**ACTION ITEM:** For the entries below, count the lines that contain the word "learning" and reply with that number only.

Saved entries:
────────

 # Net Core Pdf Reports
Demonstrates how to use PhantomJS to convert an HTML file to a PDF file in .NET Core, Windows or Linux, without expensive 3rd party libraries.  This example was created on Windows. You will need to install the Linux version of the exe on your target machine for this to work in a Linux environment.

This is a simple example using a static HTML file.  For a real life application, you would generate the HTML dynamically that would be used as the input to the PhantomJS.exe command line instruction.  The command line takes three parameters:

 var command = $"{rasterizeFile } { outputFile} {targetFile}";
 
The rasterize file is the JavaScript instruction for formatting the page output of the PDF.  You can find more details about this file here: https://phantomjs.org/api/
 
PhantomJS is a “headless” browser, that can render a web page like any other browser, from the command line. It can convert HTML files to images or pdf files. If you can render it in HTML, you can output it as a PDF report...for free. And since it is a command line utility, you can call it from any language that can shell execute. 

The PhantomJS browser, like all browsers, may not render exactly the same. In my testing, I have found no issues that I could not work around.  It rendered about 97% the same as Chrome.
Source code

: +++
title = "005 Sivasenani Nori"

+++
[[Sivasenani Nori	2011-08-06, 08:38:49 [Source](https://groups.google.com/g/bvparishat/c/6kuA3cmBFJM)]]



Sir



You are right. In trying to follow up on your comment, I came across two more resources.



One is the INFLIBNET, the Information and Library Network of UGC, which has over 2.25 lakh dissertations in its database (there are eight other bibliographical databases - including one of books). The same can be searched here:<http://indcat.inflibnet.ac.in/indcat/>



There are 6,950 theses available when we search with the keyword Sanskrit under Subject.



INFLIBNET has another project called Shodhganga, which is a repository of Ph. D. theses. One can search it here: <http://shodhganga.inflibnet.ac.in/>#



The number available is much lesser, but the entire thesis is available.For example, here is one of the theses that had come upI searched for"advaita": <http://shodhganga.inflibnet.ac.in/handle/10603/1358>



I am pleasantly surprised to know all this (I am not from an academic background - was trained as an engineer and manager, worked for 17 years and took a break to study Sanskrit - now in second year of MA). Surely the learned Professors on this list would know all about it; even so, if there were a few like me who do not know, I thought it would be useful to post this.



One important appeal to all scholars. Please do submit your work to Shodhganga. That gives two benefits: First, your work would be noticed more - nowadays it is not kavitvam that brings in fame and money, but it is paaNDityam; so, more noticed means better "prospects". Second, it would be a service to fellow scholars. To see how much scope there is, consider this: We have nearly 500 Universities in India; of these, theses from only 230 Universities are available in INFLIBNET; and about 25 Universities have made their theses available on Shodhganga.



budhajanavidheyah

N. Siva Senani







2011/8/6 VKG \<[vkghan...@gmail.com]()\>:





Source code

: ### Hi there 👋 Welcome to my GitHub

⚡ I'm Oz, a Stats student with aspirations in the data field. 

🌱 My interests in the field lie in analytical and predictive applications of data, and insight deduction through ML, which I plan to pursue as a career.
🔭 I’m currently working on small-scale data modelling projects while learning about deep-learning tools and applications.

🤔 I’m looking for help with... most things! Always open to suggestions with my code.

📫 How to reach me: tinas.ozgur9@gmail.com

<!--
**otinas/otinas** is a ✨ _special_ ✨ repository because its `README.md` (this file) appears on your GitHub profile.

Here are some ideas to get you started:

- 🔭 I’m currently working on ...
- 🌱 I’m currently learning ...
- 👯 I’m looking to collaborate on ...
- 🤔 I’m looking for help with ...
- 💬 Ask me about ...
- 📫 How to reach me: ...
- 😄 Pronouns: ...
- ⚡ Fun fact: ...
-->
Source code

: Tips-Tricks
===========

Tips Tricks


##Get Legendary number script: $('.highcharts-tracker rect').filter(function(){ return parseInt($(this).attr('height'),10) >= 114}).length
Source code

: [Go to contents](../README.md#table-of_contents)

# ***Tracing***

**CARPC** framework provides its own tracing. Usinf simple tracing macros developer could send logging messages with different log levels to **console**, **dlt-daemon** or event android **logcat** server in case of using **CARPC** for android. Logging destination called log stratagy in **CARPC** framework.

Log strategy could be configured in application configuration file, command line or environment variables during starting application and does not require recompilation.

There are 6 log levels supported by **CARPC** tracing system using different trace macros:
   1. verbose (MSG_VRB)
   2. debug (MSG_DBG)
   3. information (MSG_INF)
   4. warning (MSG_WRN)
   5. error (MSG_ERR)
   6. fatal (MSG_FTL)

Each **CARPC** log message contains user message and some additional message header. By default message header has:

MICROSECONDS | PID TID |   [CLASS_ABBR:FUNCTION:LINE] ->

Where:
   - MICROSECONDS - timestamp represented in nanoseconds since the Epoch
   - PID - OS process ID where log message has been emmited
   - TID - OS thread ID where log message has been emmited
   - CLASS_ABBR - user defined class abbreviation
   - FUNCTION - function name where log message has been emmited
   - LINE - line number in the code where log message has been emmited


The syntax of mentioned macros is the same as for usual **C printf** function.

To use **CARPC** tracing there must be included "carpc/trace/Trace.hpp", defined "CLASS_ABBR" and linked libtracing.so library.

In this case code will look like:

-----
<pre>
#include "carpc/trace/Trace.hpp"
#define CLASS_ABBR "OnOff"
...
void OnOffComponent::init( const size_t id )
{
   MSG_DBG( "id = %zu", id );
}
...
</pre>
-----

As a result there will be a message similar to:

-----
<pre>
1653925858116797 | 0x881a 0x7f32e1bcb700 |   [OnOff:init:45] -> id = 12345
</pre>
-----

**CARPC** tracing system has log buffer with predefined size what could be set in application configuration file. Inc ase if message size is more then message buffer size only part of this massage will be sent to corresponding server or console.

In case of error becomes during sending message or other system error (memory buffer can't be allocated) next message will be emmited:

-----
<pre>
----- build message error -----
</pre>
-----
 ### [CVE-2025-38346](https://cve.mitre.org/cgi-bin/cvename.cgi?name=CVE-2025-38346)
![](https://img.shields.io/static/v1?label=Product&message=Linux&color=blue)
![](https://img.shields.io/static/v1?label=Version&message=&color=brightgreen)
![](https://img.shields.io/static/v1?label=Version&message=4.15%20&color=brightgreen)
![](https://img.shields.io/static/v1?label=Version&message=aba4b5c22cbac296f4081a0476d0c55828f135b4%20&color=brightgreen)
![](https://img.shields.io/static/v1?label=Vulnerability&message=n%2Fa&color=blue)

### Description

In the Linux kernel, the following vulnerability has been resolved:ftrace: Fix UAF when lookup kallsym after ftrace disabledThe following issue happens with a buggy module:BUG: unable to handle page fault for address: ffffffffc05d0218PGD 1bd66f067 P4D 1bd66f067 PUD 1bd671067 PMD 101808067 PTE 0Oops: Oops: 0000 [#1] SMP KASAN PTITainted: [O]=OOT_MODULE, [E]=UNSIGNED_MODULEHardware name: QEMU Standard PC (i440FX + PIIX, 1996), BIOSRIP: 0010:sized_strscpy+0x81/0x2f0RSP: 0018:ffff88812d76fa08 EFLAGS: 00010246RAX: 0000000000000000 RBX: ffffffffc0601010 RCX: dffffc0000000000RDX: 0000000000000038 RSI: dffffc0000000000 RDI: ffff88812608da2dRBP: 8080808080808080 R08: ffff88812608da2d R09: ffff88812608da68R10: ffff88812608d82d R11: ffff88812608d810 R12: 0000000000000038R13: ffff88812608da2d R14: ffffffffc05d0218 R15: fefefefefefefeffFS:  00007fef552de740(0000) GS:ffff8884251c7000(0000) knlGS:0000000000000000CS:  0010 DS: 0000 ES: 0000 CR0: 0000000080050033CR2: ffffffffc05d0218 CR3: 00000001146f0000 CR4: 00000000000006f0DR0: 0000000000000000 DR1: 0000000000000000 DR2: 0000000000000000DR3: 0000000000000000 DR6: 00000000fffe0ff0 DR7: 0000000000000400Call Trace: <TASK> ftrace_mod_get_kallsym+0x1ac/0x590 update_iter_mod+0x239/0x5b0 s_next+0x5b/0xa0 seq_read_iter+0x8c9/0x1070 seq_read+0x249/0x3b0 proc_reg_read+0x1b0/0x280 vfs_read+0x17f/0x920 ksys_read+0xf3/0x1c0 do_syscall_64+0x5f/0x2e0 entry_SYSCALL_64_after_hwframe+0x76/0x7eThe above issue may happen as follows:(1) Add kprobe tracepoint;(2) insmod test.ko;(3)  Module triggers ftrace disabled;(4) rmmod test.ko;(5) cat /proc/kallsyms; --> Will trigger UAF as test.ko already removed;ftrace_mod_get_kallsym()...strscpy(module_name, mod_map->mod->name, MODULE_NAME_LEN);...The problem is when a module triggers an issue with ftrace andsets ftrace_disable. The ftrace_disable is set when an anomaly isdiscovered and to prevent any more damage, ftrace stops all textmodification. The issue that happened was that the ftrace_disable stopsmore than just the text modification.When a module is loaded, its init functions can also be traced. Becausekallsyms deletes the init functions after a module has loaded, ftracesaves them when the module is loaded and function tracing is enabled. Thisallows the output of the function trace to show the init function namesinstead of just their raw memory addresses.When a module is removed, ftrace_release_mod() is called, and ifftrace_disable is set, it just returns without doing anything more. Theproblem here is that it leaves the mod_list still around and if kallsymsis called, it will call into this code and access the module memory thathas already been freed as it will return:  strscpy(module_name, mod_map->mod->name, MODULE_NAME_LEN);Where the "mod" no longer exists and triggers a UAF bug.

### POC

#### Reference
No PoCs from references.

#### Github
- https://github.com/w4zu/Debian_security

────────

**OUTPUT FOR THIS EXERCISE:** 2